Lately I have been thinking about the next chapter in my life and where it is going to take me. I was speaking to my dad and he remarked “you have worked very hard to be where you are”. I never actually thought about it before but since he mentioned it, the words have stayed with me. I am now at the crossroad where I am thinking what is the next path on this life journey and I am honestly not sure. As someone who has always been methodical in thinking, usually having a plan and very driven towards pursuits this is putting me in a completely different space and adapting is proving to be very difficult.
On the financial front, things are going well. I have been diligently saving over the years and increasing my income and sources of income to where I am feeling less anxious about finances. There is still some work to do in the investing front and I am trying to be a bit more methodical in my investing and make my assets work harder to generate revenue. My personality is quite conservative in this area so I am trying to balance that with the asset working harder part.
Personal ventures have been doing ok. I need to devote some more time to the businesses for them to achieve their full potential and that may include outsourcing some of the tasks. I have made it one of my objectives for this year to put some work into developing more this area. On the work front things have been busy and I have been working on new projects and expanding my knowledge base. I do get overly anxious sometimes but this is a personality flaw so I will classify this area as a B.
To be brutally honest, I would say I don’t have much of a personal life 😐 Between the time spent working on the job and personal ventures I have not devoted real time and energy in developing personal relationships. I can literally count on one hand the amount of people I can say are friends and I have not devoted much time to nurture these relationships or develop new ones.
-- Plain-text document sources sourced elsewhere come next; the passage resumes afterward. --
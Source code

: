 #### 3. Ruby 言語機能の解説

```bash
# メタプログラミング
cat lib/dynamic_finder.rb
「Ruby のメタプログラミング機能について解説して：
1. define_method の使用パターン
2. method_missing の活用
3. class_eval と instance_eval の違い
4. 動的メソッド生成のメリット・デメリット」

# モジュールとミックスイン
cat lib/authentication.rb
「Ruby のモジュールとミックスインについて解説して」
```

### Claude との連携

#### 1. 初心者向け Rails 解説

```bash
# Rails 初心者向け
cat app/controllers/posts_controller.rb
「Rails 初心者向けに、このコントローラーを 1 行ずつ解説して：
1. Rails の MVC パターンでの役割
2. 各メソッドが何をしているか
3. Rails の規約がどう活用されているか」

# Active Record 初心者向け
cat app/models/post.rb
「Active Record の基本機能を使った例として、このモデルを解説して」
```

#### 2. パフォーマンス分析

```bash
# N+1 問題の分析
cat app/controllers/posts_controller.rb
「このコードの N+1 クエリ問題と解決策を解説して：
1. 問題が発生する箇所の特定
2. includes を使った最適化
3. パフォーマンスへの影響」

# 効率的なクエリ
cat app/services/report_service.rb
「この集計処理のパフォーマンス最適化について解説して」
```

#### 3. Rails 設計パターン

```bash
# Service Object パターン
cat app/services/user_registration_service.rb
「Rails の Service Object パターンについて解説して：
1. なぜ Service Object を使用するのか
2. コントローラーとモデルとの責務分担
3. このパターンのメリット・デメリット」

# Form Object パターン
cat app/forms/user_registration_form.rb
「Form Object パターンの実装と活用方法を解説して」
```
I enjoy traveling and have been doing quite a bit more over the years but sometimes solo travel can sometimes be quite lonely since you have no one to share some of your memorable experiences with. On the other hand it is great since you don’t have to compromise on things you want to do and places you want to go (that is the selfish person talking 🙂 ). It would be nice to have a few like minded friends but I am not sure I want to put in the effort for the search. Maybe I just secretly enjoy being an introverted recluse, I guess I would have to figure it out.
After writing out all this, I am still no closer to defining the next chapter. Getting some of my thoughts out without fear of judgement (yet) feels great but I feel like I still need to do a lot more introspection to come up with the answer to what’s next.
Have you ever been at the stage where you don’t have the answer to the question “What’s next?” in your life? Share your thoughts and suggestions.